- AIM OF THE TASK: Tally every line in the data that has the word "불러오기" and report only the total.

Dataset entries
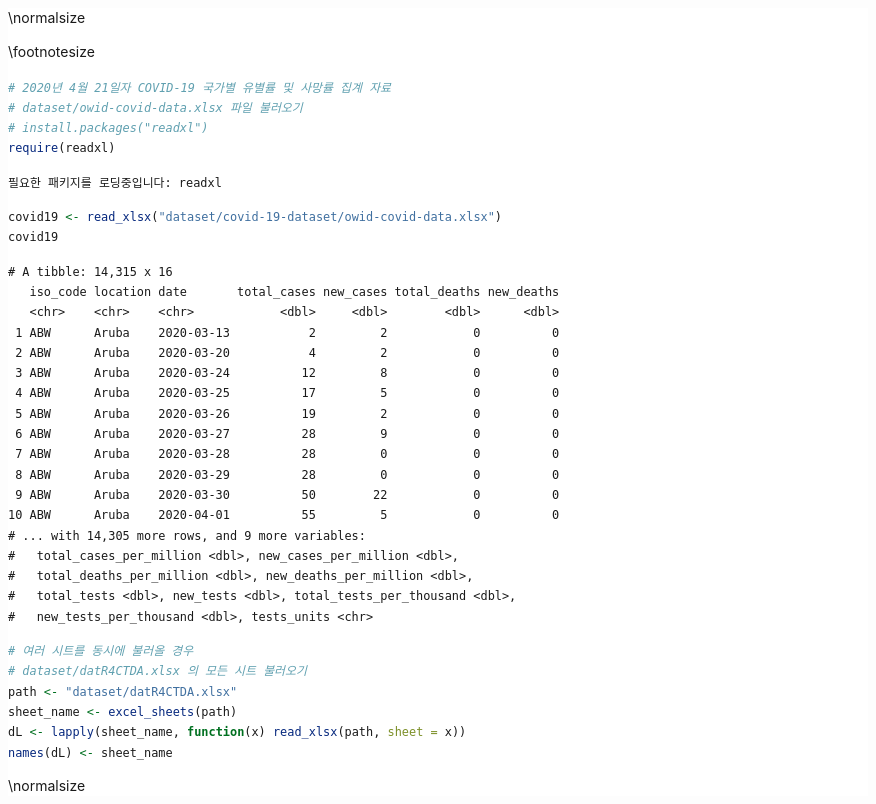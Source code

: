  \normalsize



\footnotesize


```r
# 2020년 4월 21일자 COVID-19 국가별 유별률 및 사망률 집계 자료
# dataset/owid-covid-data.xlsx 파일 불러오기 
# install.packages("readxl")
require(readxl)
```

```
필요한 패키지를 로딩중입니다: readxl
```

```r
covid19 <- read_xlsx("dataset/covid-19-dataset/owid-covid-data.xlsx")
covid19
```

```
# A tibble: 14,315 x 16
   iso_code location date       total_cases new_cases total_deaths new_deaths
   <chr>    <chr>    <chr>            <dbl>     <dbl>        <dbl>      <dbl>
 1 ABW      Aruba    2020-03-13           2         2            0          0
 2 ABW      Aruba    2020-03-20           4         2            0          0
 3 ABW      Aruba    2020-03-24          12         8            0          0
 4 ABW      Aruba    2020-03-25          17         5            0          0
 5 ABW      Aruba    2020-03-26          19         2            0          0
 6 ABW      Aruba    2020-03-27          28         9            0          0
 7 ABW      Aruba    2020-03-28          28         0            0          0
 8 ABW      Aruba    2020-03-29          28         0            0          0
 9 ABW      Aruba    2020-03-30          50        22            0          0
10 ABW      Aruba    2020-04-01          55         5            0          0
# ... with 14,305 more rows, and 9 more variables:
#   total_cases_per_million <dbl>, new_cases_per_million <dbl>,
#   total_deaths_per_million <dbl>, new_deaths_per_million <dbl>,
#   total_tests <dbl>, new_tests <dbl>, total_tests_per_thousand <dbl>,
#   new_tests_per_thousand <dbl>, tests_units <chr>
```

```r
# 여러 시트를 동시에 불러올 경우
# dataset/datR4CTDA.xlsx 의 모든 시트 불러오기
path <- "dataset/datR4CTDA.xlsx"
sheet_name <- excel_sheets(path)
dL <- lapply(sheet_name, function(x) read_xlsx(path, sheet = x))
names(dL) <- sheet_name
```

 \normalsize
---
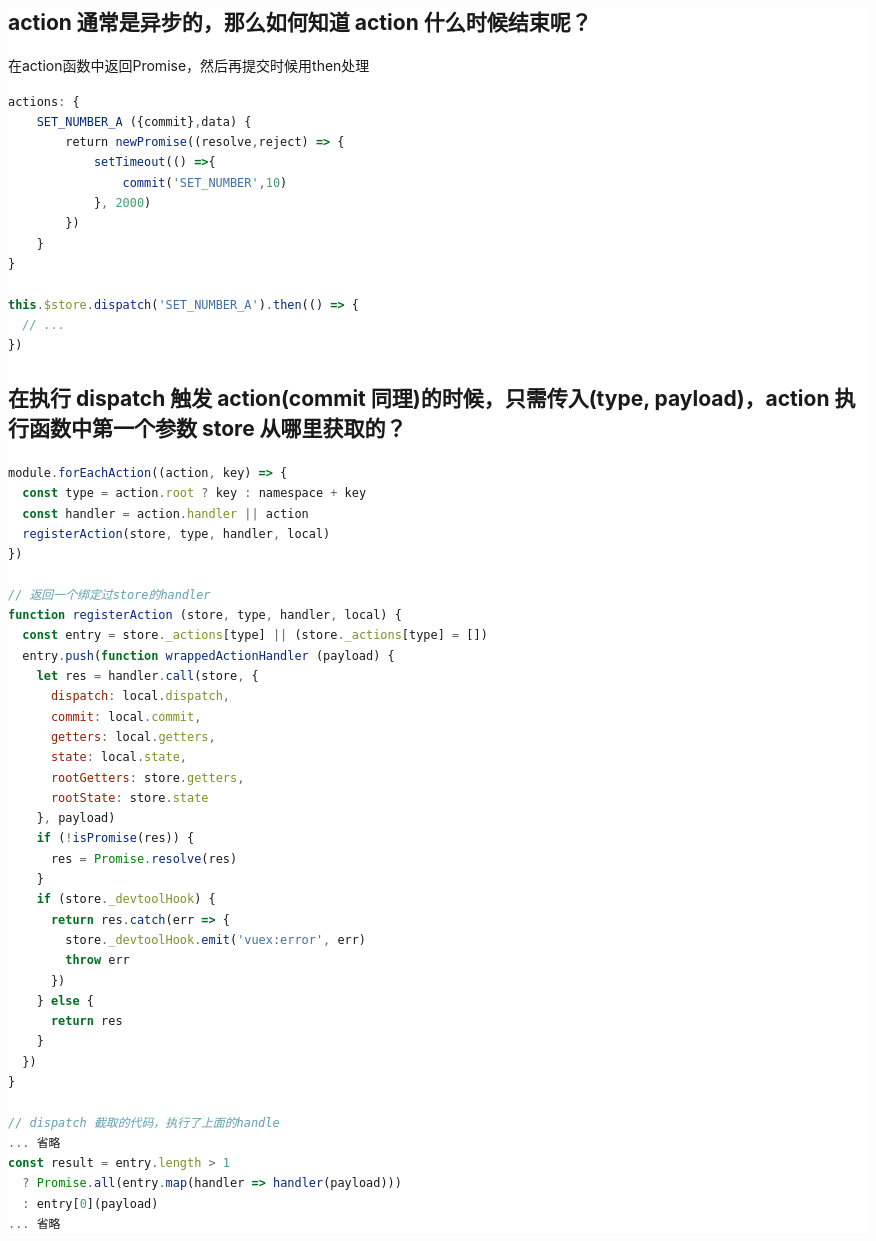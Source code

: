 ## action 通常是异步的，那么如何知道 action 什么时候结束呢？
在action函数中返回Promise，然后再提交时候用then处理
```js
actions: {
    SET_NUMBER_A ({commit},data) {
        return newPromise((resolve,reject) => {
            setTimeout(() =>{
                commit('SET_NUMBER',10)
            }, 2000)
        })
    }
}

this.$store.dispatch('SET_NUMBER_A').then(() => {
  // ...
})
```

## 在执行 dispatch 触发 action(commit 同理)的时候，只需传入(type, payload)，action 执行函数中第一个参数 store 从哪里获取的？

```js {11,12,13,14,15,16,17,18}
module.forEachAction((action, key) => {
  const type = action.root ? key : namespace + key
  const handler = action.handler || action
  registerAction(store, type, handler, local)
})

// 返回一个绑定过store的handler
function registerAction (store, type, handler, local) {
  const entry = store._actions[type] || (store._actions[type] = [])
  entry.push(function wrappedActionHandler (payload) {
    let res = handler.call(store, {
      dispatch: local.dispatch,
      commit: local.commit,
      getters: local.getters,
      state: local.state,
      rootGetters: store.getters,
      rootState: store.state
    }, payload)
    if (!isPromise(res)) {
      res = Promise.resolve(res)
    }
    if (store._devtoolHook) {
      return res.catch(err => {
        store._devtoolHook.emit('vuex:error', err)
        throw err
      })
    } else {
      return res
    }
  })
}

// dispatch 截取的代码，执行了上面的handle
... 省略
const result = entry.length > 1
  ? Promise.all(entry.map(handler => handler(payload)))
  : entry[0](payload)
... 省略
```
==
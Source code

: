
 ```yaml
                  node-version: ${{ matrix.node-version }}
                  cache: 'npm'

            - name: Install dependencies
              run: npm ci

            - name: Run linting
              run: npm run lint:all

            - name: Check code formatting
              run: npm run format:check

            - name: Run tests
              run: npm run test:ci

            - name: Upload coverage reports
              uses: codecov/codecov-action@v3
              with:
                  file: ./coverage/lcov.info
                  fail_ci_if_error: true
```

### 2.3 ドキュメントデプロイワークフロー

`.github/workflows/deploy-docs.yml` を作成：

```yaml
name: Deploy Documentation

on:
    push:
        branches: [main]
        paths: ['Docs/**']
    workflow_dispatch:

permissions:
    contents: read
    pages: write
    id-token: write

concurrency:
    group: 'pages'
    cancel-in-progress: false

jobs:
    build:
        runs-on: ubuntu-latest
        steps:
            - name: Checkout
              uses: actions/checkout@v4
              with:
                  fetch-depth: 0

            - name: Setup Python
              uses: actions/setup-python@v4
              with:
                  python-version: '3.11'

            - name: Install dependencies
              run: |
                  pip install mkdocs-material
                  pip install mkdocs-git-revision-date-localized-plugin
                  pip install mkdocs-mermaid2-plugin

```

- OUTPUT FOR THIS TASK: 2